Na dworcu zebrali się fani Widzewa z Częstochowy, AZS-u i CKM-u (Włókniarz), którzy składali wieńce oraz znicze. Niestety wszystko później zostało rozkopane, a na murze niedaleko tragedii powstał napis „Raków 1:0 Widzew”. Wiele powstało mitów na temat tego incydentu, mogła być to prowokacja, mógł być to jakiś kibic Rakowa bez kręgosłupa moralnego, ale wtedy było jedno pewne – zabójstwo zostało przypisane fanom Rakowa, którzy jadąc na swój wyjazd do Opoczna, zostali trafieni przez Widzew. Jakiś czas temu w miesięczniku „To My kibice!”, ukazał się wywiad z chuliganami Rakowa i wyparli się tego zabójstwa – nikt z ich ogarniętego otoczenia nie był osobą zamieszaną w zabójstwo Łukasza.
Raków podobnie jak my ma dwie zgody – zagraniczną i z naszego podwórka. Z węgierskim Videoton Székesfehérvár trzymają się od 2012 roku i podczas gry RKS-u w niskich ligach mieli okazję pojeździć po Europie ze swoimi braćmi, jak i oglądać inne europejskie ekipy na stadionie swojej zgody. Druga zgoda, to Chemik Kędierzyn-Koźle, z którym początkowo związali się układem chuligańskim zapoczątkowanym w 2013 roku. W lutym 2016 roku obie ekipy podjęły decyzję, że układ przekują w zgodę i ta zgrabna sztama trwa już 8. rok na kibicowskiej mapie Polski. Także w 2016 roku zapoczątkowali kontakty z Lechią Gdańsk i później ze Stomilem Olsztyn, ale ciężko dobrać właściwe słowo, czy łączy ich układ chuligański czy są to prywatne kontakty. Coraz więcej powstających w Polsce relacji ciężko opisać jednoznacznie.

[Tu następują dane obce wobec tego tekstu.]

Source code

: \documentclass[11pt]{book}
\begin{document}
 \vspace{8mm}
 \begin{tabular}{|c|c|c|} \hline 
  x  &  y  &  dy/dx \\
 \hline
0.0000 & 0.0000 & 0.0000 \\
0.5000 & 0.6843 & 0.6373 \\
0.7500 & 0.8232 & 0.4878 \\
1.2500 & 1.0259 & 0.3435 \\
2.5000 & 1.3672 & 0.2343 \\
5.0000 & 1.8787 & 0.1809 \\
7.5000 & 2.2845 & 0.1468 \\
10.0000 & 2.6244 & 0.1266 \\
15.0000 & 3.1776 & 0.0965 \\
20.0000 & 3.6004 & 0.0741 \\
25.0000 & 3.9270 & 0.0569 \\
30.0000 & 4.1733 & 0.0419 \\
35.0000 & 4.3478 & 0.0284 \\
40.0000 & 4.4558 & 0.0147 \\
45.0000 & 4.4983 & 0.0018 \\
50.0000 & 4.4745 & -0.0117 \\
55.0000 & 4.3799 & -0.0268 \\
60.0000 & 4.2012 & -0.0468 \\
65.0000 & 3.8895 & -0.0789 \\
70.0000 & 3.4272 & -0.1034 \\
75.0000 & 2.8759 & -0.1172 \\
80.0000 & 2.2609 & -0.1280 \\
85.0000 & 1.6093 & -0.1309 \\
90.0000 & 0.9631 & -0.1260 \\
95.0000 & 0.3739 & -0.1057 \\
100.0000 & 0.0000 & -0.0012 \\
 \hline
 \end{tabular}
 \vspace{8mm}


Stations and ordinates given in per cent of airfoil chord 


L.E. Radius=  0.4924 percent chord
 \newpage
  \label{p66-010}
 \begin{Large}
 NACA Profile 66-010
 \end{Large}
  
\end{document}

Nasza kibicowska rywalizacja zaczęłą się w sezonie 1994/1995, w którym Medaliki zrobiły historyczny awans do Ekstraklasy. Nasza pierwsza wizyta na Limanowskiego to sierpień 1994 roku. Na wyjazd pod Jasną Górę wybrało się 500 fanatyków GieKSy.
W marcu 1995 roku fani Rakowa pierwszy raz mieli okazję pokazać się na Bukowej. Zawitali w 220 gardeł, a wspierali ich tego dnia zgodowicze z GKS-u Tychy oraz Stali Stalowa Wola.
W sierpniu 1995 roku RKS ponownie pojawił się na GieKSie. Tym razem przyjechali składem w 250 głów i ponownie oglądali porażkę 0:1 swojej drużyny. Nas tego dnia wspierała Avia Świdnik w 14 osób.
Styczeń 1996 roku to druga edycja turnieju halowego w katowickim Spodku i skład Rakowa po raz pierwszy zawitał w 35 osób. GieKSiarze oczywiście stanowili najliczniejszy skład jako gospodarz, a wspierała nas tego dnia Avia Świdnik w 9 osób. Raków niespodziewanie triumfował w finale pokonując Ruch Chorzów 6:5.
Wiosną 1996 roku (kwiecień) pojechaliśmy ponownie do Częstochowy w 450 głów. GieKSa na piaskowym boisku przegrała 0:3.
W lipcu 1996 roku zaczęliśmy nowy sezon i Racovia pierwszy wyjazd miała do Katowic. Pojawili się na tamte czasy znakomitą liczbą, bo w 312, w tym 7 Zawisza Bydgoszcz, z którymi wciąż trwała zgoda. GieKSa wygrała 2:1.
We wrześniu w ramach rozgrywek Pucharu Polski GieKSiarze wylosowali Raków II Częstochowa, ale oczywistym było, że zagramy na stadionie Rakowa, na który wybrało się 250 głów. W Sosnowcu po przebojach z policją za brak biletów, skład został zawrócony i na Limanowskiego ostatecznie dotarło 70 GieKSiarzy. Piłkarze pewnie pokonali rezerwy częstochowian 4:0.
Listopad 1996 roku to kolejna wizyta GKS-u w Częstochowie tym razem w 350 osób. Równolegle w Opawie pierwszy raz była obecna delegacja GieKSy na derbach SFC – Banik Ostrava. Była to rewizyta za przyjazd Banika na derby z Górnikiem Zabrze (na mecz, w którym powstała nasza międzynarodowa zgoda. Na boisku padł wynik 1:1.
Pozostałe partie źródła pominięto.